The U.S. Federal Aviation Administration (FAA) and the European Commission’s Directorate-General for Mobility and Transport (DG MOVE) said they were committed to making aviation safer and more sustainable during a virtual meeting, last week according to a June 30 press release.
“We’ve proven we can accomplish more, with better results, when we work together,” FAA Administrator Steve Dickson said in a statement. “President Biden made this clear on his trip to Europe earlier this month. He reaffirmed the primacy of the U.S.-European alliance. The bonds we have forged through NATO and countless other areas continue to serve the interests of both sides. And nowhere is that more true than our relationship in aviation safety and sustainability.”
FAA and DG MOVE officials discussed areas for more safety cooperation, sustainable aviation fuels, more efficient operations, air traffic management, more efficient engine designs, and airframe and propulsion technologies, according to the release.

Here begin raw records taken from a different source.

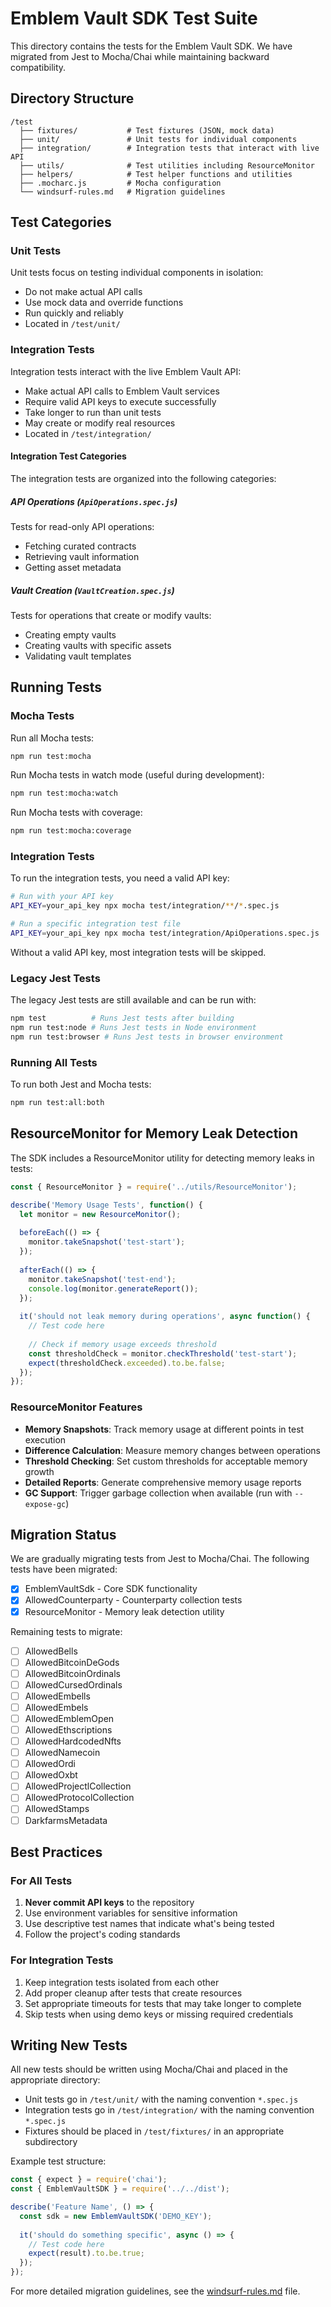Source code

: # Emblem Vault SDK Test Suite

This directory contains the tests for the Emblem Vault SDK. We have migrated from Jest to Mocha/Chai while maintaining backward compatibility.

## Directory Structure

```
/test
  ├── fixtures/           # Test fixtures (JSON, mock data)
  ├── unit/               # Unit tests for individual components
  ├── integration/        # Integration tests that interact with live API
  ├── utils/              # Test utilities including ResourceMonitor
  ├── helpers/            # Test helper functions and utilities
  ├── .mocharc.js         # Mocha configuration
  └── windsurf-rules.md   # Migration guidelines
```

## Test Categories

### Unit Tests

Unit tests focus on testing individual components in isolation:
- Do not make actual API calls
- Use mock data and override functions
- Run quickly and reliably
- Located in `/test/unit/`

### Integration Tests

Integration tests interact with the live Emblem Vault API:
- Make actual API calls to Emblem Vault services
- Require valid API keys to execute successfully
- Take longer to run than unit tests
- May create or modify real resources
- Located in `/test/integration/`

#### Integration Test Categories

The integration tests are organized into the following categories:

##### API Operations (`ApiOperations.spec.js`)

Tests for read-only API operations:
- Fetching curated contracts
- Retrieving vault information
- Getting asset metadata

##### Vault Creation (`VaultCreation.spec.js`)

Tests for operations that create or modify vaults:
- Creating empty vaults
- Creating vaults with specific assets
- Validating vault templates

## Running Tests

### Mocha Tests

Run all Mocha tests:

```bash
npm run test:mocha
```

Run Mocha tests in watch mode (useful during development):

```bash
npm run test:mocha:watch
```

Run Mocha tests with coverage:

```bash
npm run test:mocha:coverage
```

### Integration Tests

To run the integration tests, you need a valid API key:

```bash
# Run with your API key
API_KEY=your_api_key npx mocha test/integration/**/*.spec.js

# Run a specific integration test file
API_KEY=your_api_key npx mocha test/integration/ApiOperations.spec.js
```

Without a valid API key, most integration tests will be skipped.

### Legacy Jest Tests

The legacy Jest tests are still available and can be run with:

```bash
npm test          # Runs Jest tests after building
npm run test:node # Runs Jest tests in Node environment
npm run test:browser # Runs Jest tests in browser environment
```

### Running All Tests

To run both Jest and Mocha tests:

```bash
npm run test:all:both
```

## ResourceMonitor for Memory Leak Detection

The SDK includes a ResourceMonitor utility for detecting memory leaks in tests:

```javascript
const { ResourceMonitor } = require('../utils/ResourceMonitor');

describe('Memory Usage Tests', function() {
  let monitor = new ResourceMonitor();
  
  beforeEach(() => {
    monitor.takeSnapshot('test-start');
  });
  
  afterEach(() => {
    monitor.takeSnapshot('test-end');
    console.log(monitor.generateReport());
  });
  
  it('should not leak memory during operations', async function() {
    // Test code here
    
    // Check if memory usage exceeds threshold
    const thresholdCheck = monitor.checkThreshold('test-start');
    expect(thresholdCheck.exceeded).to.be.false;
  });
});
```

### ResourceMonitor Features

- **Memory Snapshots**: Track memory usage at different points in test execution
- **Difference Calculation**: Measure memory changes between operations
- **Threshold Checking**: Set custom thresholds for acceptable memory growth
- **Detailed Reports**: Generate comprehensive memory usage reports
- **GC Support**: Trigger garbage collection when available (run with `--expose-gc`)

## Migration Status

We are gradually migrating tests from Jest to Mocha/Chai. The following tests have been migrated:

- [x] EmblemVaultSdk - Core SDK functionality
- [x] AllowedCounterparty - Counterparty collection tests
- [x] ResourceMonitor - Memory leak detection utility

Remaining tests to migrate:
- [ ] AllowedBells
- [ ] AllowedBitcoinDeGods
- [ ] AllowedBitcoinOrdinals
- [ ] AllowedCursedOrdinals
- [ ] AllowedEmbells
- [ ] AllowedEmbels
- [ ] AllowedEmblemOpen
- [ ] AllowedEthscriptions
- [ ] AllowedHardcodedNfts
- [ ] AllowedNamecoin
- [ ] AllowedOrdi
- [ ] AllowedOxbt
- [ ] AllowedProjectlCollection
- [ ] AllowedProtocolCollection
- [ ] AllowedStamps
- [ ] DarkfarmsMetadata

## Best Practices

### For All Tests

1. **Never commit API keys** to the repository
2. Use environment variables for sensitive information
3. Use descriptive test names that indicate what's being tested
4. Follow the project's coding standards

### For Integration Tests

1. Keep integration tests isolated from each other
2. Add proper cleanup after tests that create resources
3. Set appropriate timeouts for tests that may take longer to complete
4. Skip tests when using demo keys or missing required credentials

## Writing New Tests

All new tests should be written using Mocha/Chai and placed in the appropriate directory:

- Unit tests go in `/test/unit/` with the naming convention `*.spec.js`
- Integration tests go in `/test/integration/` with the naming convention `*.spec.js`
- Fixtures should be placed in `/test/fixtures/` in an appropriate subdirectory

Example test structure:

```javascript
const { expect } = require('chai');
const { EmblemVaultSDK } = require('../../dist');

describe('Feature Name', () => {
  const sdk = new EmblemVaultSDK('DEMO_KEY');
  
  it('should do something specific', async () => {
    // Test code here
    expect(result).to.be.true;
  });
});
```

For more detailed migration guidelines, see the [windsurf-rules.md](./windsurf-rules.md) file.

“The EU-U.S. aviation partnership is a cornerstone of international aviation and has proven to be very beneficial for both sides over the years,” Henrik Hololei, Director General of DG MOVE, in a statement. “However, it is important to look ahead and continue to build on this strong, mutually beneficial, and future-oriented partnership. Today, we jointly confirmed our very close cooperation on aviation safety. Importantly, we also agreed that the reduction of emissions is the license to grow for the aviation sector and shared our commitment for the decarbonization of air transport. Together, we will help the sector build back better.”